The sandbox is not a full browser or Node.js environment. Only the globals documented below are part of the supported guest runtime surface.

hostcall(callType, payload)

hostcall(...) is a top-level async helper that calls a host-registered callback and resolves to the returned value.

async function main(userId) {
  return await hostcall("lookup_user", { user_id: userId });
}

Payloads and results should be JSON-like values.

HTTP Globals

Guest HTTP is only available when the host enables outbound requests with http=. Legacy aliases http_handler= and httpHandler= are also accepted. See Python Host API and Node.js Host API.

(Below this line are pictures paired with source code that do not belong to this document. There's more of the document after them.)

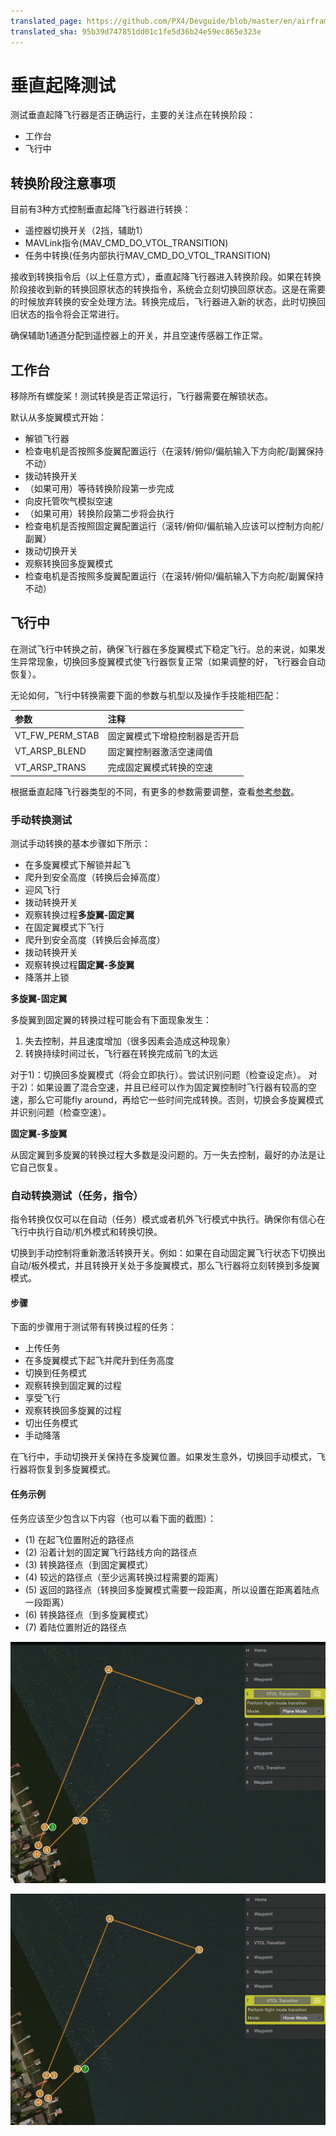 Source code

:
 ```yaml
---
translated_page: https://github.com/PX4/Devguide/blob/master/en/airframes_vtol/testing.md
translated_sha: 95b39d747851dd01c1fe5d36b24e59ec865e323e
---
```


# 垂直起降测试

测试垂直起降飞行器是否正确运行，主要的关注点在转换阶段：

- 工作台
- 飞行中

## 转换阶段注意事项

目前有3种方式控制垂直起降飞行器进行转换：

- 遥控器切换开关（2挡，辅助1）
- MAVLink指令(MAV_CMD_DO_VTOL_TRANSITION)
- 任务中转换(任务内部执行MAV_CMD_DO_VTOL_TRANSITION)

接收到转换指令后（以上任意方式），垂直起降飞行器进入转换阶段。如果在转换阶段接收到新的转换回原状态的转换指令，系统会立刻切换回原状态。这是在需要的时候放弃转换的安全处理方法。转换完成后，飞行器进入新的状态，此时切换回旧状态的指令将会正常进行。

<aside class="note">
确保辅助1通道分配到遥控器上的开关，并且空速传感器工作正常。
</aside>

## 工作台

<aside class="caution">
移除所有螺旋桨！测试转换是否正常运行，飞行器需要在解锁状态。
</aside>

默认从多旋翼模式开始：

- 解锁飞行器
- 检查电机是否按照多旋翼配置运行（在滚转/俯仰/偏航输入下方向舵/副翼保持不动）
- 拨动转换开关
- （如果可用）等待转换阶段第一步完成
- 向皮托管吹气模拟空速
- （如果可用）转换阶段第二步将会执行
- 检查电机是否按照固定翼配置运行（滚转/俯仰/偏航输入应该可以控制方向舵/副翼）
- 拨动切换开关
- 观察转换回多旋翼模式
- 检查电机是否按照多旋翼配置运行（在滚转/俯仰/偏航输入下方向舵/副翼保持不动）

## 飞行中

<aside class="tip">
在测试飞行中转换之前，确保飞行器在多旋翼模式下稳定飞行。总的来说，如果发生异常现象，切换回多旋翼模式使飞行器恢复正常（如果调整的好，飞行器会自动恢复）。
</aside>

无论如何，飞行中转换需要下面的参数与机型以及操作手技能相匹配：

| 参数              | 注释              |
| :-------------- | :-------------- |
| VT_FW_PERM_STAB | 固定翼模式下增稳控制器是否开启 |
| VT_ARSP_BLEND   | 固定翼控制器激活空速阈值    |
| VT_ARSP_TRANS   | 完成固定翼模式转换的空速    |

根据垂直起降飞行器类型的不同，有更多的参数需要调整，查看[参考参数](https://pixhawk.org/firmware/parameters#vtol_attitude_control)。

### 手动转换测试

测试手动转换的基本步骤如下所示：

- 在多旋翼模式下解锁并起飞
- 爬升到安全高度（转换后会掉高度）
- 迎风飞行
- 拨动转换开关
- 观察转换过程**多旋翼-固定翼**
- 在固定翼模式下飞行
- 爬升到安全高度（转换后会掉高度）
- 拨动转换开关
- 观察转换过程**固定翼-多旋翼**
- 降落并上锁

**多旋翼-固定翼**

多旋翼到固定翼的转换过程可能会有下面现象发生：

1. 失去控制，并且速度增加（很多因素会造成这种现象）
2. 转换持续时间过长，飞行器在转换完成前飞的太远

对于1)：切换回多旋翼模式（将会立即执行）。尝试识别问题（检查设定点）。
对于2)：如果设置了混合空速，并且已经可以作为固定翼控制时飞行器有较高的空速，那么它可能fly around，再给它一些时间完成转换。否则，切换会多旋翼模式并识别问题（检查空速）。

**固定翼-多旋翼**

从固定翼到多旋翼的转换过程大多数是没问题的。万一失去控制，最好的办法是让它自己恢复。

### 自动转换测试（任务，指令）

指令转换仅仅可以在自动（任务）模式或者机外飞行模式中执行。确保你有信心在飞行中执行自动/机外模式和转换切换。

切换到手动控制将重新激活转换开关。例如：如果在自动固定翼飞行状态下切换出自动/板外模式，并且转换开关处于多旋翼模式，那么飞行器将立刻转换到多旋翼模式。

#### 步骤

下面的步骤用于测试带有转换过程的任务：

- 上传任务
- 在多旋翼模式下起飞并爬升到任务高度
- 切换到任务模式
- 观察转换到固定翼的过程
- 享受飞行
- 观察转换回多旋翼的过程
- 切出任务模式
- 手动降落

在飞行中，手动切换开关保持在多旋翼位置。如果发生意外，切换回手动模式，飞行器将恢复到多旋翼模式。

#### 任务示例

任务应该至少包含以下内容（也可以看下面的截图）：

- (1) 在起飞位置附近的路径点
- (2) 沿着计划的固定翼飞行路线方向的路径点
- (3) 转换路径点（到固定翼模式）
- (4) 较远的路径点（至少远离转换过程需要的距离）
- (5) 返回的路径点（转换回多旋翼模式需要一段距离，所以设置在距离着陆点一段距离）
- (6) 转换路径点（到多旋翼模式）
- (7) 着陆位置附近的路径点

![Mission, showing transition WP to plane](../../assets/vtol/qgc_mission_example_a.png)

![Mission, showing transition WP to hover](../../assets/vtol/qgc_mission_example_b.png)



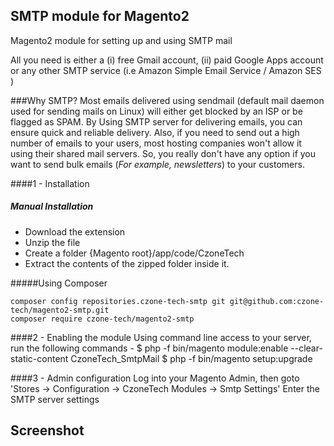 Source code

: ## SMTP module for Magento2
Magento2 module for setting up and using SMTP mail

All you need is either a (i) free Gmail account, (ii) paid Google Apps account or any other SMTP service (i.e Amazon Simple Email Service / Amazon SES )

###Why SMTP?
Most emails delivered using sendmail (default mail daemon used for sending mails on Linux) will either get blocked by an ISP or be flagged as SPAM. 
By Using SMTP server for delivering emails, you can ensure quick and reliable delivery. Also, if you need to send out a high number of emails to your users, most hosting companies won't allow it using their shared mail servers. So, you really don't have any option if you want to send bulk emails (_For example, newsletters_) to your customers.

####1 - Installation
##### Manual Installation

 * Download the extension
 * Unzip the file
 * Create a folder {Magento root}/app/code/CzoneTech
 * Extract the contents of the zipped folder inside it.


#####Using Composer

```
composer config repositories.czone-tech-smtp git git@github.com:czone-tech/magento2-smtp.git
composer require czone-tech/magento2-smtp
```

####2 -  Enabling the module
Using command line access to your server, run the following commands -
 $ php -f bin/magento module:enable --clear-static-content CzoneTech_SmtpMail
 $ php -f bin/magento setup:upgrade

####3 - Admin configuration
Log into your Magento Admin, then goto 
'Stores -> Configuration -> CzoneTech Modules -> Smtp Settings' 
Enter the SMTP server settings

## Screenshot
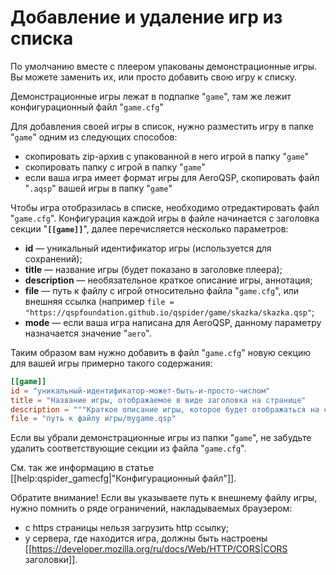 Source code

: # Добавление и удаление игр из списка

По умолчанию вместе с плеером упакованы демонстрационные игры. Вы можете заменить их, или просто добавить свою игру к списку.

Демонстрационные игры лежат в подпапке "`game`", там же лежит конфигурационный файл "`game.cfg`"

Для добавления своей игры в список, нужно разместить игру в папке "`game`" одним из следующих способов:

* скопировать zip-архив с упакованной в него игрой в папку "`game`"
* скопировать папку с игрой в папку "`game`"
* если ваша игра имеет формат игры для AeroQSP, скопировать файл "`.aqsp`" вашей игры в папку "`game`"

Чтобы игра отобразилась в списке, необходимо отредактировать файл "`game.cfg`". Конфигурация каждой игры в файле начинается с заголовка секции "**`[[game]]`**", далее перечисляется несколько параметров:

* **id** — уникальный идентификатор игры (используется для сохранений);
* **title** — название игры (будет показано в заголовке плеера);
* **description** — необязательное краткое описание игры, аннотация;
* **file** — путь к файлу с игрой относительно файла "`game.cfg`", или внешняя ссылка (например `file = "https://qspfoundation.github.io/qspider/game/skazka/skazka.qsp"`;
* **mode** — если ваша игра написана для AeroQSP, данному параметру назначается значение "`aero`".

Таким образом вам нужно добавить в файл "`game.cfg`" новую секцию для вашей игры примерно такого содержания:

```toml
[[game]]
id = "уникальный-идентификатор-может-быть-и-просто-числом"
title = "Название игры, отображаемое в виде заголовка на странице"
description = """Краткое описание игры, которое будет отображаться на странице со списком игр. Аннотация."""
file = "путь к файлу игры/mygame.qsp"
```

Если вы убрали демонстрационные игры из папки "`game`", не забудьте удалить соответствующие секции из файла "`game.cfg`".

См. так же информацию в статье [[help:qspider_gamecfg|"Конфигурационный файл"]].

Обратите внимание! Если вы указываете путь к внешнему файлу игры, нужно помнить о ряде ограничений, накладываемых браузером:

* с https страницы нельзя загрузить http ссылку;
* у сервера, где находится игра, должны быть настроены [[https://developer.mozilla.org/ru/docs/Web/HTTP/CORS|CORS заголовки]].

The runtime injects these globals:

  • fetch
  • Headers
  • Request
  • Response
  • AbortController
  • AbortSignal
  • URL
  • URLSearchParams

fetch(input, init?)

async function main(url) {
  const resp = await fetch(url + "/hello", {
    method: "POST",
    headers: { "content-type": "application/json" },
    body: { hello: "world" },
  });

  return await resp.json();
}

Supported request body types:

  • string
  • ArrayBuffer
  • TypedArray
  • URLSearchParams
  • plain JSON-like objects

If the request body is a plain object and content-type is not already set, the runtime uses application/json. URLSearchParams bodies use application/x-www-form-urlencoded;charset=UTF-8.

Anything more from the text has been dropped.